Actually, when I got my first collection of .NET books several years ago I did get the Wrox Professional ASP.NET title too. My workload at the time demanded desktop software, and so I procrastinated with ASP.NET. At one point perhaps a year and a half ago I began reading the book and doing some of the practice exercises and learned a little, but–fast foward to today–it didn’t stick. Today I’m devoted to tooling up. I purchased the successor title Professional ASP.NET 2.0 as we’re already in the next iteration and I’m trying to absorb the whole of it. (By stacking both books I can use them to look over my neighbor’s fence!) Let me tell you comparing ASP.NET to Classic ASP is like comparing a whale to a salmon. Microsoft by holding nothing back likes to create sophisticated and robust technologies (often bloated) that require stirrups with which to climb.

I mean, why for goodness sake do I have to install an IDE, specifically Visual Studio Web Developer Express 2005, that take nearly a gig of my harddisk!? An IDE should fade into the background allowing me to concentrate on the work at hand without impediment. Instead, I find that as I switch between tabs/views it sometimes takes 30 seconds for VS to get its wits about itself and allow me to begin keying code. I’ve always been a by-hand coder who avoids WYSIWYG and drag-and-drop development. It pains me that the IDE I use hogs so much memory that my machine chugs to keep up. Why must maturing software snowball so? Who wants that!? Really! I’ve learned that more is gained by simplifying, taking away rather than adding. This holds true in writing and in software design. I just want a simple environment with the few handy tools (like IntelliSense) that matter most to me.

How many times have you slapped your hand to your forehead when you double-clicked a file only to realize that you’d have to wait 25-45 seconds for the associated app to load? I’ve learned to associate lean apps like Notepad 2 to file types so that I can enjoy immediate load times. I mean, why have a tank roll up to kill a fly; just pick up the fly swatter and be done with it!

So, I’m learning ASP.NET and I’m wishing I had the freedom to choose my technologies. Trouble is my area demands almost exclusively Microsoft and Java developers.

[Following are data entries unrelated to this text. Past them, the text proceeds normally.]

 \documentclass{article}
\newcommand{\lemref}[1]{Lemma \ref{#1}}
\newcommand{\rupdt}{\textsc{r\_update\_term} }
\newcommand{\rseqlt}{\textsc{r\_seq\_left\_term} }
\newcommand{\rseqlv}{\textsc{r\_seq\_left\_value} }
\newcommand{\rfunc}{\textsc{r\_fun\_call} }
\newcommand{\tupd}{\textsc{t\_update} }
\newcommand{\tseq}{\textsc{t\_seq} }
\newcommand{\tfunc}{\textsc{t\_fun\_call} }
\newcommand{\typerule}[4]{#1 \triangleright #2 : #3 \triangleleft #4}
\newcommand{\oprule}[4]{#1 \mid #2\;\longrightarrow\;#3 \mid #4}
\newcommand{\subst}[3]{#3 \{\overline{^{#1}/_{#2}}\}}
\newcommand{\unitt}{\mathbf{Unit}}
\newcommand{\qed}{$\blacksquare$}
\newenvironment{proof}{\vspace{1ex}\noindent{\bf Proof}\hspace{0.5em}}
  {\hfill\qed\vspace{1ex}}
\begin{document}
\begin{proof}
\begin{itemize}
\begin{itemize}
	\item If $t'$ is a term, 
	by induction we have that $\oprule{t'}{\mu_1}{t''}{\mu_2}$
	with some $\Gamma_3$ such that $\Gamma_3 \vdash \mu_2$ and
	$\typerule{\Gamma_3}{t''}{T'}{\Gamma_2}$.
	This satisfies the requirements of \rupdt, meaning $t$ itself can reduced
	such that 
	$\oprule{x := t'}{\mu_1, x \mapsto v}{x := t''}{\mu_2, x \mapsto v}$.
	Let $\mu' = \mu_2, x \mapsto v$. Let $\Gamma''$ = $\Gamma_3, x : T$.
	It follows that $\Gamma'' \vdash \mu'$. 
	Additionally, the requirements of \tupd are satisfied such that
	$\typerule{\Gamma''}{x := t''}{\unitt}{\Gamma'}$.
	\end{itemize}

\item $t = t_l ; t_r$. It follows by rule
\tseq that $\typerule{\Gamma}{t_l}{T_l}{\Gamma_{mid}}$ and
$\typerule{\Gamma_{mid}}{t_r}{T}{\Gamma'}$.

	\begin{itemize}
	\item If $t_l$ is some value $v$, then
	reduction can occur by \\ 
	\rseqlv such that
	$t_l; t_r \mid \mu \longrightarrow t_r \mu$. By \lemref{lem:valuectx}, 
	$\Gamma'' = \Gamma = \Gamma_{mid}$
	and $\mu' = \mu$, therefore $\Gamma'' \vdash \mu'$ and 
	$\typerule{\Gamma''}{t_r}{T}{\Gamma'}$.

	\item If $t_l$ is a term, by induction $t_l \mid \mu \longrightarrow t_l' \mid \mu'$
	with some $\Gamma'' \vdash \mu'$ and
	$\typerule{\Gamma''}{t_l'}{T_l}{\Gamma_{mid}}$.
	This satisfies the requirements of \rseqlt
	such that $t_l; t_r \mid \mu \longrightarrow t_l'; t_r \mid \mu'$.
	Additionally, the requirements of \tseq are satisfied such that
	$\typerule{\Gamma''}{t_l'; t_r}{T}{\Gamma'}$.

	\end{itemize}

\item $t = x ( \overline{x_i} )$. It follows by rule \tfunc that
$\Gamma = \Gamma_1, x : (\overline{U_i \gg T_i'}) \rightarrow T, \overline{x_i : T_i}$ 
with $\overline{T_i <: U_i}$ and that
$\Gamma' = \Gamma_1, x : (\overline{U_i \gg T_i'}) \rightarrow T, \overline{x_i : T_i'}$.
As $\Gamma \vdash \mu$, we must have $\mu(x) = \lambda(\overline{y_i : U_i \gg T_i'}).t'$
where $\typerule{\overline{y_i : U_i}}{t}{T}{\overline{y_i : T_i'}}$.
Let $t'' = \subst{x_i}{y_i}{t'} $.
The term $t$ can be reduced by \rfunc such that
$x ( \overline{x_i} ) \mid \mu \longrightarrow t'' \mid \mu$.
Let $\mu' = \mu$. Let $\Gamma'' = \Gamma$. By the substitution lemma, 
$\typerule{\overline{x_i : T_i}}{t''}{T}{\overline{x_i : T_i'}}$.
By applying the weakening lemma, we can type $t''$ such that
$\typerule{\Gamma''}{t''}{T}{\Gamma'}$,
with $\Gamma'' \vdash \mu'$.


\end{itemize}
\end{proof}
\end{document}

Goverments and organizations for which consultants develop have their own people to whom completed applications will be handed for ongoing maintenance. This demands that the technological platforms align with the skills of their people. Even if I told a client I could develop their desired application using Ruby on Rails in one fifth the time, that wouldn’t fly. They’d have no one on staff with which to support the application once I left.

That brings me to Ruby on Rails. Interesting stuff! What I liked most about it is that it closely aligns with the design practices I grew into when creating ASP web apps. Although I hadn’t learned the technological jargon until later my web apps used elements of the MVC architecture. I adopted the “convention over configuration” ideology. I separated my concerns. Unfortunately, the homegrown framework I developed wasn’t designed with forethought and a plan. It started as a seedling and grew and grew until it produced its own unique kind of tree. It was useful for the rapid developing of web apps that adhered to my conventions. Those conventions became so ingrained in the framework that specialized configuration was difficult to impossible. It’s the whole idea that software evolves. You start with a little something and a little knowledge and you paint and paint until you find you’re in a corner. And then you start over and do it right or as close to right as you can. From what I’ve learned, Rails is this right thing of which I speak.

I have been devoted to learning first ASP.NET (for professional purposes) and then Ruby on Rails (for personal purposes). This along with the other demands of life has kept me quite busy, and that’s not even including AJAX which I’ve already decided is essential. It’s an elephant I’m eating one bite at a time.